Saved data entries
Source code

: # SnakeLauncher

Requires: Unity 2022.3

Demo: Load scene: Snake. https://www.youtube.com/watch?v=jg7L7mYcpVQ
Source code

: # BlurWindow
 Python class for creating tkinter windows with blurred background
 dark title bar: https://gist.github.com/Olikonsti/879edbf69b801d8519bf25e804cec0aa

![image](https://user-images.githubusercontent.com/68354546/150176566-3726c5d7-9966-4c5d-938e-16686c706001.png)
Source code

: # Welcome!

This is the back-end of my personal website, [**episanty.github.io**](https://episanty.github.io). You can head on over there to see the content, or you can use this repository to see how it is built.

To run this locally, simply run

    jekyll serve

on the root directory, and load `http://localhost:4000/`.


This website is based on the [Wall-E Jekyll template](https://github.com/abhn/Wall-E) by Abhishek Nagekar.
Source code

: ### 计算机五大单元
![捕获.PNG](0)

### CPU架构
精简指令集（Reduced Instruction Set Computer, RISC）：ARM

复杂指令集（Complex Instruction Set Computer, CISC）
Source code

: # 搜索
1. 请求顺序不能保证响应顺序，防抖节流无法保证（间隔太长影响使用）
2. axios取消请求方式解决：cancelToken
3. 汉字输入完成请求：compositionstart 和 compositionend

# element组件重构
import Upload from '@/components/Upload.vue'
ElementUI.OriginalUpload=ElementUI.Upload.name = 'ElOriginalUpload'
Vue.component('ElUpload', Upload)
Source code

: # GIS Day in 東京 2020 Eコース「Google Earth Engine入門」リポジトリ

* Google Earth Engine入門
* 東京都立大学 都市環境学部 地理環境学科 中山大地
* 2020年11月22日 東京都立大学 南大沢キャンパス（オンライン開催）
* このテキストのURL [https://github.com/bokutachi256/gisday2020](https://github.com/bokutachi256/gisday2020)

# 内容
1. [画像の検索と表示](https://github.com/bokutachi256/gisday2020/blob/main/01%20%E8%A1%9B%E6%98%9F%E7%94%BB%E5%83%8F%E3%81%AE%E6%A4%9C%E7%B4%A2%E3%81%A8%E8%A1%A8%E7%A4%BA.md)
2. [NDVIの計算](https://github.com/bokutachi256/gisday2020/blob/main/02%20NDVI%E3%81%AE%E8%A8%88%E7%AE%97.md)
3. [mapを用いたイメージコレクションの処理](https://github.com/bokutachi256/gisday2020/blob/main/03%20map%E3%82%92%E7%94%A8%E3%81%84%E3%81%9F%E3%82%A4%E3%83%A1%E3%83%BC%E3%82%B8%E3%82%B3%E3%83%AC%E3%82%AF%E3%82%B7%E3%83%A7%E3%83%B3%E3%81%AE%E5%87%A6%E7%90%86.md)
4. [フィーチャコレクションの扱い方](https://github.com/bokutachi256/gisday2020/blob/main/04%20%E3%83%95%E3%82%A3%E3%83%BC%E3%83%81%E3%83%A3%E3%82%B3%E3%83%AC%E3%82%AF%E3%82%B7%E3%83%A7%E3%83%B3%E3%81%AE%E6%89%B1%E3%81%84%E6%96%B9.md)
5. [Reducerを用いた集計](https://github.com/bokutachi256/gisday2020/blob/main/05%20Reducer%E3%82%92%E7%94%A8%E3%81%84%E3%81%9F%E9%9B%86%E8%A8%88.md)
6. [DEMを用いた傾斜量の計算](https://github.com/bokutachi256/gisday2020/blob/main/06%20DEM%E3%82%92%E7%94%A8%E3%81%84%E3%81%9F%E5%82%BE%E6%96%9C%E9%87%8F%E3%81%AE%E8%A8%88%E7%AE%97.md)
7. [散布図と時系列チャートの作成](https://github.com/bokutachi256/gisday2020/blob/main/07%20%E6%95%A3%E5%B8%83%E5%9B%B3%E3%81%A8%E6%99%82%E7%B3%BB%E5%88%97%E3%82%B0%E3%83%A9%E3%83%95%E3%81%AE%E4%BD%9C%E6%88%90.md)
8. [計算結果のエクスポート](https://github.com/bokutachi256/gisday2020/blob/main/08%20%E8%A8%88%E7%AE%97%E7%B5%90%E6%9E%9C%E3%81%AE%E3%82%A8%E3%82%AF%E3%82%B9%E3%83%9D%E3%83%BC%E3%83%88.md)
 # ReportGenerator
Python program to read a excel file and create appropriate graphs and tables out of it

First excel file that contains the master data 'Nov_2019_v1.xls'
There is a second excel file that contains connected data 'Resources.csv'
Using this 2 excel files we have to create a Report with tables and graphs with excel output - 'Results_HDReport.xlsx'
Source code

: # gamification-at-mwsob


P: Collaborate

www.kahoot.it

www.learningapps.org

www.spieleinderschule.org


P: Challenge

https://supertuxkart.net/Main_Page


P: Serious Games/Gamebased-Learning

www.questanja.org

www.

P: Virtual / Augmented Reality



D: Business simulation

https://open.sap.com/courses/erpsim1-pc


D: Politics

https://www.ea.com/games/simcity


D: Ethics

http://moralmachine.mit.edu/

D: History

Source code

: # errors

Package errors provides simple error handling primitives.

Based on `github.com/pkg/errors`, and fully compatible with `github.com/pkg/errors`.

- [Problem to solve]: Write out each line exactly, starting with the line that contains "5. [Reducerを用い" and stopping after the last line of the data.

- [Your solution]:
5. [Reducerを用いた集計](https://github.com/bokutachi256/gisday2020/blob/main/05%20Reducer%E3%82%92%E7%94%A8%E3%81%84%E3%81%9F%E9%9B%86%E8%A8%88.md)
6. [DEMを用いた傾斜量の計算](https://github.com/bokutachi256/gisday2020/blob/main/06%20DEM%E3%82%92%E7%94%A8%E3%81%84%E3%81%9F%E5%82%BE%E6%96%9C%E9%87%8F%E3%81%AE%E8%A8%88%E7%AE%97.md)
7. [散布図と時系列チャートの作成](https://github.com/bokutachi256/gisday2020/blob/main/07%20%E6%95%A3%E5%B8%83%E5%9B%B3%E3%81%A8%E6%99%82%E7%B3%BB%E5%88%97%E3%82%B0%E3%83%A9%E3%83%95%E3%81%AE%E4%BD%9C%E6%88%90.md)
8. [計算結果のエクスポート](https://github.com/bokutachi256/gisday2020/blob/main/08%20%E8%A8%88%E7%AE%97%E7%B5%90%E6%9E%9C%E3%81%AE%E3%82%A8%E3%82%AF%E3%82%B9%E3%83%9D%E3%83%BC%E3%83%88.md)
 # ReportGenerator
Python program to read a excel file and create appropriate graphs and tables out of it

First excel file that contains the master data 'Nov_2019_v1.xls'
There is a second excel file that contains connected data 'Resources.csv'
Using this 2 excel files we have to create a Report with tables and graphs with excel output - 'Results_HDReport.xlsx'
Source code

: # gamification-at-mwsob


P: Collaborate

www.kahoot.it

www.learningapps.org

www.spieleinderschule.org


P: Challenge

https://supertuxkart.net/Main_Page


P: Serious Games/Gamebased-Learning

www.questanja.org

www.

P: Virtual / Augmented Reality



D: Business simulation

https://open.sap.com/courses/erpsim1-pc


D: Politics

https://www.ea.com/games/simcity


D: Ethics

http://moralmachine.mit.edu/

D: History

Source code

: # errors

Package errors provides simple error handling primitives.

Based on `github.com/pkg/errors`, and fully compatible with `github.com/pkg/errors`.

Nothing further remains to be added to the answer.